Wrong! Wrong! Wrong!

Tennis can surprise and tennis can be a lousy lover that betrays.

In particular, we see young girls first emerge on the tour filled with innocent glee and subsumed with delight at the possibility of dancing on big stages. One thinks of CiCi Bellis, Vicky Duval and Melanie Oudin in recent times. But the phenomenon goes back to many of the legends of the game. As a giddy teen, Monica Seles walked out on Court Centrale at Roland Garros and joyfully tossed flowers to the French Open crowd. What innocence – right? But when she offered a flower to Zina Garrison, her no-nonsense foe bristled – who are you kidding, kid?

Similarly, long before heartaches would engulf them, young Steffi Graf, Jennifer Capriati, Martina Hingis and Anna Kournikova wildly celebrated the unblemished joys of youth. Graf gushed, “Golly, I have a great life for 17, don’t I? Everyone would choose my life, wouldn’t they?”

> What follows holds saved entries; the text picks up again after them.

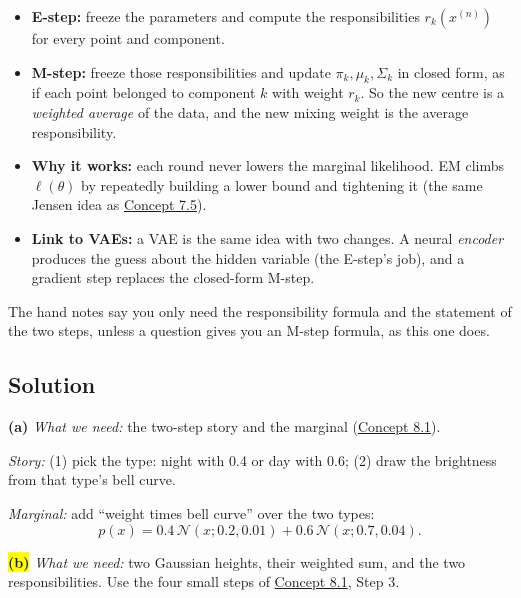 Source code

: \documentclass[12pt,a4paper]{article}
\begin{document}
\begin{itemize}[nosep]
  \item \textbf{E-step:} freeze the parameters and compute the responsibilities $r_k(x^{(n)})$ for every point and component.
  \item \textbf{M-step:} freeze those responsibilities and update $\pi_k,\mu_k,\Sigma_k$ in closed form, as if each point belonged to component $k$ with weight $r_k$. So the new centre is a \emph{weighted average} of the data, and the new mixing weight is the average responsibility.
  \item \textbf{Why it works:} each round never lowers the marginal likelihood. EM climbs $\ell(\theta)$ by repeatedly building a lower bound and tightening it (the same Jensen idea as \hyperref[c7-5]{Concept 7.5}).
  \item \textbf{Link to VAEs:} a VAE is the same idea with two changes. A neural \emph{encoder} produces the guess about the hidden variable (the E-step's job), and a gradient step replaces the closed-form M-step.
\end{itemize}
The hand notes say you only need the responsibility formula and the statement of the two steps, unless a question gives you an M-step formula, as this one does.

\subsection{Solution}

\textbf{(a)} \emph{What we need:} the two-step story and the marginal (\hyperref[c8-1]{Concept 8.1}).

\emph{Story:} (1) pick the type: night with 0.4 or day with 0.6; (2) draw the brightness from that type's bell curve.

\emph{Marginal:} add ``weight times bell curve'' over the two types:
\[
p(x)=0.4\,\mathcal{N}(x;0.2,0.01)+0.6\,\mathcal{N}(x;0.7,0.04).
\]

\colorbox{yellow}{\textbf{(b)}} \emph{What we need:} two Gaussian heights, their weighted sum, and the two responsibilities. Use the four small steps of \hyperref[c8-1]{Concept 8.1}, Step 3.
\end{document}
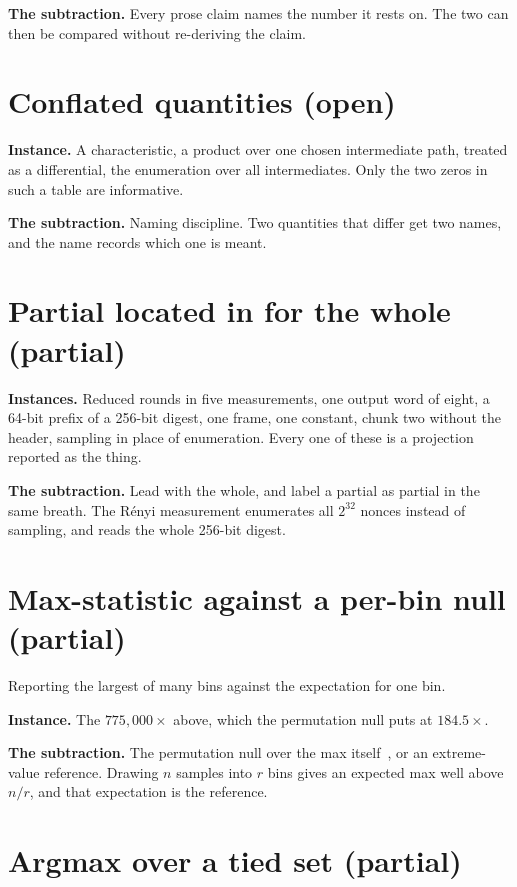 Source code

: \textbf{The subtraction.} Every prose claim names the number it rests on. The two can then be compared without re-deriving the claim.

\section{Conflated quantities (open)}

\textbf{Instance.} A characteristic, a product over one chosen intermediate path, treated as a differential, the enumeration over all intermediates. Only the two zeros in such a table are informative.

\textbf{The subtraction.} Naming discipline. Two quantities that differ get two names, and the name records which one is meant.

\section{Partial located in for the whole (partial)}

\textbf{Instances.} Reduced rounds in five measurements, one output word of eight, a 64-bit prefix of a 256-bit digest, one frame, one constant, chunk two without the header, sampling in place of enumeration. Every one of these is a projection reported as the thing.

\textbf{The subtraction.} Lead with the whole, and label a partial as partial in the same breath. The Rényi measurement enumerates all \(2^{32}\) nonces instead of sampling, and reads the whole 256-bit digest.

\section{Max-statistic against a per-bin null (partial)}

Reporting the largest of many bins against the expectation for one bin.

\textbf{Instance.} The \(775{,}000\times\) above, which the permutation null puts at \(184.5\times\).

\textbf{The subtraction.} The permutation null over the max itself~\cite{src:Westfall-and-Young-1993}, or an extreme-value reference. Drawing \(n\) samples into \(r\) bins gives an expected max well above \(n/r\), and that expectation is the reference.

\section{Argmax over a tied set (partial)}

For the past two years reporters have raved about the enchanting Naomi Osaka. “What a delight” was the consensus. Call her carefree, matter-of-fact, nonchalant or simply bemused, Osaka always projected an innocent Holly-Go-Lightly ‘tude. At age 16, she was asked when she realized she was a really good player. She replied, “When I was born.” Two years ago, when she scored a breakout win over US Open champ Sam Stosur, she started to simply walk off the court until the court-side announcer said, “Hold on, don’t go” and told her she had to shake hands with the chair ump, do an on-court interview, and hit balls into the stands. Then when she came to the interview room, Osaka pointed to the microphone and asked, “Do I talk into this?” Rarely has the tour seen such innocence. One reporter then asked her to talk about the fact that she was born in Osaka, Japan and was named Osaka. She replied with a devastatingly straight face, “Oh everyone in Osaka [a city of 2.7 million] is named Osaka.”

She’s soft-spoken, whimsical, reflective and appealing. And not only that, she has a hefty serve and a devastating forehand with great variety. She has a background with great variety too. She was born in Japan to a Japanese mother and Haitian father and then moved to the US where she began to play when she was three. She soon moved to Florida to train and then moved up the rankings, thanks in part to playing well at big events. All the while, players noted her shots while reporters loved her quips. After she took the first game of a match against former No. 1 Victoria Azarenka, she confided that she told herself, “This is going to be easy.” But, in the next game, as she began to be crushed, she thought “Maybe not,” and promptly lost 6-1, 6-1.

In her low-key manner, she told the media that she likes to lose because she “learns more from her losses” and she explained her third-round loss to Simona Halep at this year’s Aussie Open with a self-deprecating commentary: “I don’t know what I was doing. Because I’m so immature I start freaking out.”

And that’s sort of what happened today. Up 5-1 in the third set against No. 8 seed Madison Keys, Osaka collapsed as the No. 9 player in the world charged from behind to score a 7-5, 4-6, 7-6(3) win before a roaring pro-Keys American crowd.

A comparative veteran at age 21, Keys actively seized control of the match back from Osaka. At 2-5 down, she revved up her come-from-behind campaign by playing perhaps the most dynamic point of her career, storming the net and executing a pair of lunging volleys.

But as the stadium got more and more behind Keys, Osaka gradually lost control of her serve and forehand, botching volleys and wiping away tears as her huge lead vanished in a flash like a plate of sushi at midnight. She briefly collected herself to draw back even and force a tiebreak, but Keys kept the momentum and closed out the match.

Still, clearly this is not the close of Osaka’s career. Even if on this devastating day, in the biggest arena in tennis, she suffered a horrendous collapse, and with that lost some of her untempered delight.

Then again, she did tell us that she likes to lose because she learns. And many learned today what insiders long have known. Naomi Osaka is a delightful young talent who some day may raise a hefty trophy – and that sure would make all those folks named Osaka in Osaka mighty happy.